There is humour, too. At the previous day’s rehearsal he had the band falling about with laughter as he introduced the players in his version of trumpeter Clark Terry’s “mumbles” routine, which comprises gobbledegook delivered with the fluency and purpose of normal speech. He also takes with good-natured bemusement the bizarre dining arrangements at the Ritz Hotel, where we lunch. We have not ordered any food; not, in fact, even looked at a menu. Nevertheless fully laden plates are delivered, assorted seafood, creamy mash and salad arranged around a pot of thick brown sauce. It looks like chocolate mousse. Elling dips a piece of scallop in. He chews it. The verdict? “It is chocolate mousse. Here’s your salad, your main course and your dessert all on one plate. And the check is under the fish.”

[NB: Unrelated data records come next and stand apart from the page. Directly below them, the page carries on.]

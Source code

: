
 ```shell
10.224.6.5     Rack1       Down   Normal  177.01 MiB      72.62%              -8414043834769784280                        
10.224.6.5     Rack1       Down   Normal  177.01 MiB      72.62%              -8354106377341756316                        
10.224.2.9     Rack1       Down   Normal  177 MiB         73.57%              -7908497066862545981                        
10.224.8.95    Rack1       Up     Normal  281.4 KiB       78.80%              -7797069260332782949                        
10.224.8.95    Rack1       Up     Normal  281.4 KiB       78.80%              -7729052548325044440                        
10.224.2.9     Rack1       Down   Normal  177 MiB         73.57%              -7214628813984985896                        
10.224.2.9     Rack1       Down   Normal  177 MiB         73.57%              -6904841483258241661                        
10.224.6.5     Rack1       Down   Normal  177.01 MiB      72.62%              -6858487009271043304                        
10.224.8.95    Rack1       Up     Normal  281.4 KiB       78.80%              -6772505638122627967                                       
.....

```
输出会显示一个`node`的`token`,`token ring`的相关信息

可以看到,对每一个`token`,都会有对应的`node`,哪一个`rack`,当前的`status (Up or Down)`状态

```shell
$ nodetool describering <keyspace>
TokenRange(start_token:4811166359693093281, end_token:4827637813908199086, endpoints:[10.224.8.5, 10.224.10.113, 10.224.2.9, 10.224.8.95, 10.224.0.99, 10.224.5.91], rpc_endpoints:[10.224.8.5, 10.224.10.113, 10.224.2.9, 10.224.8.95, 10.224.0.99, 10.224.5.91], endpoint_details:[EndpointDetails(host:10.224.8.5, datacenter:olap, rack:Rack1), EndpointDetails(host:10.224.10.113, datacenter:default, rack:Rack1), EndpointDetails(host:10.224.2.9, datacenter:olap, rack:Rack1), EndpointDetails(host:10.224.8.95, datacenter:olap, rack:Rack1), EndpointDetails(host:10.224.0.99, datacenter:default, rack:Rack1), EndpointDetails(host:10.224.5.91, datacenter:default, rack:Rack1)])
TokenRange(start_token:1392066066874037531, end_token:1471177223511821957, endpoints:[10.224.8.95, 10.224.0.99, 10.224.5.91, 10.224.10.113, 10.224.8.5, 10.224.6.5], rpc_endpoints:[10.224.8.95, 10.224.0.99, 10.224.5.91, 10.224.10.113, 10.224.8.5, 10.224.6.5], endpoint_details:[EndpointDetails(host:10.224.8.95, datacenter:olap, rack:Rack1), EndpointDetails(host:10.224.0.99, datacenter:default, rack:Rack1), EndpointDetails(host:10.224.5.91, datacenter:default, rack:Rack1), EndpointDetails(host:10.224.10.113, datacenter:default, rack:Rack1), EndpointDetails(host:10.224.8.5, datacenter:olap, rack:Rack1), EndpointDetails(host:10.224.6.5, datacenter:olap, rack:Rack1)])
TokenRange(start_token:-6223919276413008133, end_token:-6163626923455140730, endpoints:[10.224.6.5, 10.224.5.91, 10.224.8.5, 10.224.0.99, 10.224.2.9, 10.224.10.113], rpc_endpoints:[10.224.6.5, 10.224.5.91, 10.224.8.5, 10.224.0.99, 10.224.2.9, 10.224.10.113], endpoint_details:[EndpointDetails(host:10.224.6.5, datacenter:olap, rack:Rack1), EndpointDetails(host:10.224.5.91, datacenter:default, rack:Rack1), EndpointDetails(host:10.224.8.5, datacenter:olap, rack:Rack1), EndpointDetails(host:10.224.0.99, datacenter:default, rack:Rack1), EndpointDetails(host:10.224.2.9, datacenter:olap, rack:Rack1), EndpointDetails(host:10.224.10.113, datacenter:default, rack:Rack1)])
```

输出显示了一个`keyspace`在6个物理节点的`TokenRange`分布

The jokes, while genuine, are asides, part of the varnish that makes Elling a slick performer. Underneath, he is a person of high seriousness. He read philosophy of religion as a graduate student at the University of Chicago, and considered working for the World Council of Churches or pursuing an academic career. He still has a profound sense of faith, although it is not necessarily conventional. “I see his point,” he says, when Richard Dawkins’ The God Delusion comes up. “It’s easy to get tired of religious fundamentalists. They’re such a bore. They have no sense of mystery. It’s a drag, man.”
You’d need to be serious to try to make a living out of the type of jazz singing Elling does. “A lot of people are put off by the idea of scat singing,” he says. “Either that or it’s something to be made fun of.” There are two problems. “First, it’s unusual. Second, too many people attempt it without doing their homework and give the rest of us a bad name.”
Elling had sung in choirs all his life and already liked instrumental jazz. It was when a fellow student took him to see a performer even Elling now agrees can come across as “egregiously eccentric”, that he began to realise his true vocation.
“One night someone said this guy, Mark Murphy, is on at a club in Minneapolis.” Murphy, a master of scat from a previous generation, is not for the faint-hearted. Elling was bowled over. “It was heavy, beautiful, awesome, death-defying. It really gave me the example I needed. Mark is possessed, man, he’s intense. But hey, why would you want to go halfway?”
College increasingly palled and the club scene – where Elling started ” sitting in”, making forays into the new territory of vocal improvisation – lured him from his studies. He left one credit shy of his degree and moved to a small basement apartment in the city – “about the size of this table”, he says. He worked part-time, tending bar and moving furniture, while singing in the evenings. Within two years, he had been signed. “I was very lucky that more experienced musicians allowed me to caterwaul until I figured out what it was really about.”
A decade and a half and numerous albums later, word has spread about this extraordinary performer to the point that his tours now take him to large concert halls. “It’s still too much for some people,” he says. ” But you know what? Screw those people. My goal is to be really incredible by the time I’m 70. When I’m 70, I’m going to kick everyone’s ass.” He probably will, too.